Let’s assume the following string is given:
s = "this is a test"
I want to get a list of all the 2-word pairs from the string.
Here is one attempt:
import re
re.findall('[a-z]+\s[a-z]+', s)
The result is not satisfactory:
['this is', 'a test']
findall() returns non-overlapping matches.

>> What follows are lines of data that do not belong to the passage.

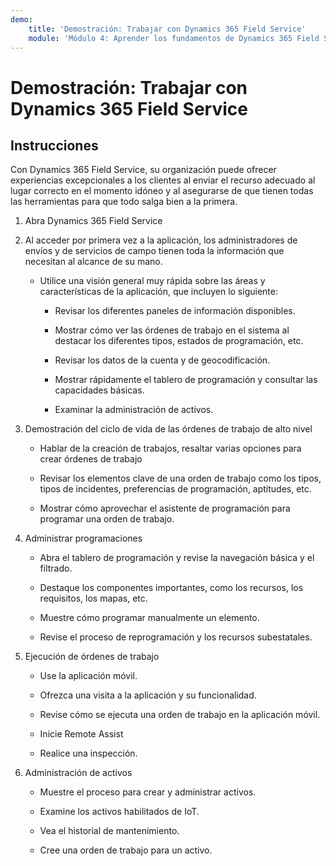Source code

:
 ```yaml
---
demo:
    title: 'Demostración: Trabajar con Dynamics 365 Field Service'
    module: 'Módulo 4: Aprender los fundamentos de Dynamics 365 Field Service'
---
```


# Demostración: Trabajar con Dynamics 365 Field Service

## Instrucciones

Con Dynamics 365 Field Service, su organización puede ofrecer experiencias excepcionales a los clientes al enviar el recurso adecuado al lugar correcto en el momento idóneo y al asegurarse de que tienen todas las herramientas para que todo salga bien a la primera.

1. Abra Dynamics 365 Field Service 

2. Al acceder por primera vez a la aplicación, los administradores de envíos y de servicios de campo tienen toda la información que necesitan al alcance de su mano. 

	- Utilice una visión general muy rápida sobre las áreas y características de la aplicación, que incluyen lo siguiente: 

		- Revisar los diferentes paneles de información disponibles. 

		- Mostrar cómo ver las órdenes de trabajo en el sistema al destacar los diferentes tipos, estados de programación, etc. 

		- Revisar los datos de la cuenta y de geocodificación.

		- Mostrar rápidamente el tablero de programación y consultar las capacidades básicas. 

		- Examinar la administración de activos.

3. Demostración del ciclo de vida de las órdenes de trabajo de alto nivel

	- Hablar de la creación de trabajos, resaltar varias opciones para crear órdenes de trabajo

	- Revisar los elementos clave de una orden de trabajo como los tipos, tipos de incidentes, preferencias de programación, aptitudes, etc.

	- Mostrar cómo aprovechar el asistente de programación para programar una orden de trabajo.

4. Administrar programaciones 

	- Abra el tablero de programación y revise la navegación básica y el filtrado.

	- Destaque los componentes importantes, como los recursos, los requisitos, los mapas, etc. 

	- Muestre cómo programar manualmente un elemento. 

	- Revise el proceso de reprogramación y los recursos subestatales. 

5. Ejecución de órdenes de trabajo 

	- Use la aplicación móvil. 

	- Ofrezca una visita a la aplicación y su funcionalidad.

	- Revise cómo se ejecuta una orden de trabajo en la aplicación móvil.

	- Inicie Remote Assist

	- Realice una inspección.

6. Administración de activos

	- Muestre el proceso para crear y administrar activos.

	- Examine los activos habilitados de IoT.

	- Vea el historial de mantenimiento.

	- Cree una orden de trabajo para un activo.

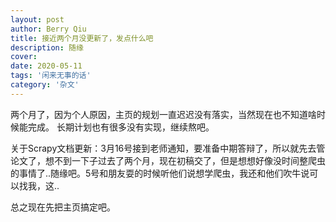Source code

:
 ```yaml
---
layout: post
author: Berry Qiu
title: 接近两个月没更新了，发点什么吧
description: 随缘
cover: 
date: 2020-05-11
tags: '闲来无事的话'
category: '杂文'
---
```


两个月了，因为个人原因，主页的规划一直迟迟没有落实，当然现在也不知道啥时候能完成。
长期计划也有很多没有实现，继续熬吧。

关于Scrapy文档更新：3月16号接到老师通知，要准备中期答辩了，所以就先去管论文了，想不到一下子过去了两个月，现在初稿交了，但是想想好像没时间整爬虫的事情了..随缘吧。5号和朋友耍的时候听他们说想学爬虫，我还和他们吹牛说可以找我，这..

总之现在先把主页搞定吧。
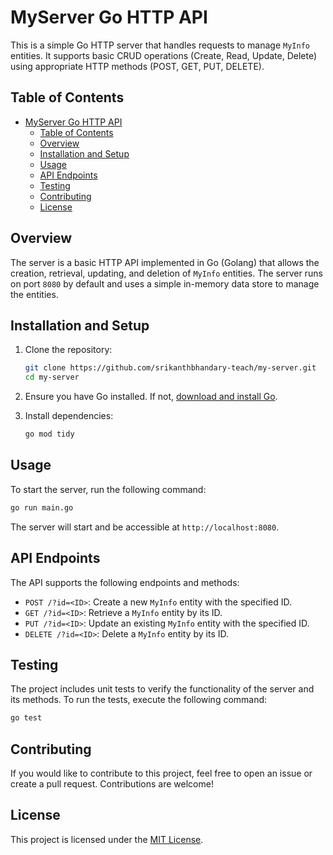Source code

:# MyServer Go HTTP API

This is a simple Go HTTP server that handles requests to manage `MyInfo` entities. It supports basic CRUD operations (Create, Read, Update, Delete) using appropriate HTTP methods (POST, GET, PUT, DELETE).

## Table of Contents

- [MyServer Go HTTP API](#myserver-go-http-api)
  - [Table of Contents](#table-of-contents)
  - [Overview](#overview)
  - [Installation and Setup](#installation-and-setup)
  - [Usage](#usage)
  - [API Endpoints](#api-endpoints)
  - [Testing](#testing)
  - [Contributing](#contributing)
  - [License](#license)

## Overview

The server is a basic HTTP API implemented in Go (Golang) that allows the creation, retrieval, updating, and deletion of `MyInfo` entities. The server runs on port `8080` by default and uses a simple in-memory data store to manage the entities.

## Installation and Setup

1. Clone the repository:
   ```bash
   git clone https://github.com/srikanthbhandary-teach/my-server.git
   cd my-server
   ```

2. Ensure you have Go installed. If not, [download and install Go](https://golang.org/dl/).

3. Install dependencies:
   ```bash
   go mod tidy
   ```

## Usage

To start the server, run the following command:

```bash
go run main.go
```

The server will start and be accessible at `http://localhost:8080`.

## API Endpoints

The API supports the following endpoints and methods:

- `POST /?id=<ID>`: Create a new `MyInfo` entity with the specified ID.
- `GET /?id=<ID>`: Retrieve a `MyInfo` entity by its ID.
- `PUT /?id=<ID>`: Update an existing `MyInfo` entity with the specified ID.
- `DELETE /?id=<ID>`: Delete a `MyInfo` entity by its ID.

## Testing

The project includes unit tests to verify the functionality of the server and its methods. To run the tests, execute the following command:

```bash
go test
```

## Contributing

If you would like to contribute to this project, feel free to open an issue or create a pull request. Contributions are welcome!

## License

This project is licensed under the [MIT License](LICENSE).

In this context this means that the pair “is a” will not be returned, since “is” was already matched in the “this is” string.
This returns a complete list of pairings:
words = re.findall("[a-z]+", s)
maxPos = len(words) - 1
currentPos = 0
while currentPos < maxPos:
print words[currentPos: currentPos + 2]
currentPos += 1
Here is the result:
['this', 'is']
['is', 'a']
['a', 'test']
Generalizing this to make it usable for n-grams of sizes other than two:
def getNGrams(words, n):
maxPos = len(words) - n + 1
currentPos = 0
while currentPos < maxPos:
print words[currentPos: currentPos + 3]
currentPos += 1
Here is how that works for n = 3:
>>> getNGrams(words, 3)
['this', 'is', 'a']
['is', 'a', 'test']
It is probably more interesting to have that functions return a list of n-grams along with frequency information.
Also, this seems reasonably quick, using larger strings (> 200,000 words). Still I wonder, if this can be accomplished using only regular expressions.